I blitz contro i piattini col crudo di mare N’ dèrre a la lanze hanno una ragione specifica:  decine di croceristi hanno dovuto passare un brutto quarto d’ora nel bagno delle loro cabine una volta rientrati sulla nave di ritorno dall’escursione barese.

Le doglianze della compagnia sommersa di reclami, ha costretto la Guardia Costiera a intervenire. Sì, la Guardia Costiera e non la Polizia Locale, contro cui si sono scatenate le ire dei pescatori regolari e di quelli abusivi.

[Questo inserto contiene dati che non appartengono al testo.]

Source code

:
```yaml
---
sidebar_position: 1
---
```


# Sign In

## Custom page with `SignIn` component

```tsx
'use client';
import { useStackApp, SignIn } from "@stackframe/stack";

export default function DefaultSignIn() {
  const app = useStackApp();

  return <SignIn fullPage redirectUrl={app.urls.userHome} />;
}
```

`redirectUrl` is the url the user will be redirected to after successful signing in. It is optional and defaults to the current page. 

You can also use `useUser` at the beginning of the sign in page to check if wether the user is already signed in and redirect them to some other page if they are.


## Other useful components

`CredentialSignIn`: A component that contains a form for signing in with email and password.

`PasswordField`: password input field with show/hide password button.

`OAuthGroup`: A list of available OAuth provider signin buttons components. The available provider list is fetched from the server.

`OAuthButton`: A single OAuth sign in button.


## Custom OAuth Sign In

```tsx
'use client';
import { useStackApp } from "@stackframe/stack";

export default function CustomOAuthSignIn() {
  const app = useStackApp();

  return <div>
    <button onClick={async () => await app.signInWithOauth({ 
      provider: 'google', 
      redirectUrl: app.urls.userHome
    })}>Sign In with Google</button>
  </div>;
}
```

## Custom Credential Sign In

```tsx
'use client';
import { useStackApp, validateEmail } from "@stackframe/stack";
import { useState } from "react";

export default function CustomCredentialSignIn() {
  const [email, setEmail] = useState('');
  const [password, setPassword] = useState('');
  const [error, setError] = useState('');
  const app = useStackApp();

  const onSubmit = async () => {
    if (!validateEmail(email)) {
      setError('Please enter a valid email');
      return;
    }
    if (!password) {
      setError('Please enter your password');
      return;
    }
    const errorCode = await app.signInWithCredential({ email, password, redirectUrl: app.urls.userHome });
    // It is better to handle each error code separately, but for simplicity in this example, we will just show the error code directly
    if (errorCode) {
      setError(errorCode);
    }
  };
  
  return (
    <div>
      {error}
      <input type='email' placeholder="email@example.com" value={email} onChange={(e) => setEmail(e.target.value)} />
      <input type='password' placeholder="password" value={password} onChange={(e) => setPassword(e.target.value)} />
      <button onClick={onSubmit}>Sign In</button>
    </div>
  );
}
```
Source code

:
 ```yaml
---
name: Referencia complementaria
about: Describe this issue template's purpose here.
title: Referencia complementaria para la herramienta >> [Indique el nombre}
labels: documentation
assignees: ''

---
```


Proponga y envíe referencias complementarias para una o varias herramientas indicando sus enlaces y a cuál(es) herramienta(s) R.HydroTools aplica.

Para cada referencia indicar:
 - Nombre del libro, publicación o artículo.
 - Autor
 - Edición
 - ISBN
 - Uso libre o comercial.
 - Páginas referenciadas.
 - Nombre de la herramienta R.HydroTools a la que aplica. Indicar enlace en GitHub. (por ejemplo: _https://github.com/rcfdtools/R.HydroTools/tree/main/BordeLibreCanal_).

Occhio a non generalizzare però. Il venditore incriminato è uno solo, ma in questi casi si sa: “Per colpa di qualcuno non si fa più credito a nessuno”. L’intossicazione è costata dunque cara tanto ai pescatori, nei confronti dei quali è stato spesso chiuso un occhio, ma anche alla Polizia Locale, diventata capro espiatorio dell’improvviso accanimento nei confronti di chi si barcamena tutti i giorni per portare il pane a casa “perché tiene famiglia”.

Senza una soluzione realmente condivisa e rapita, oltre che senza controlli efficaci, difficilmente si potrà aiutare chi vende, tutelando al tempo stesso la salute dei consumatori.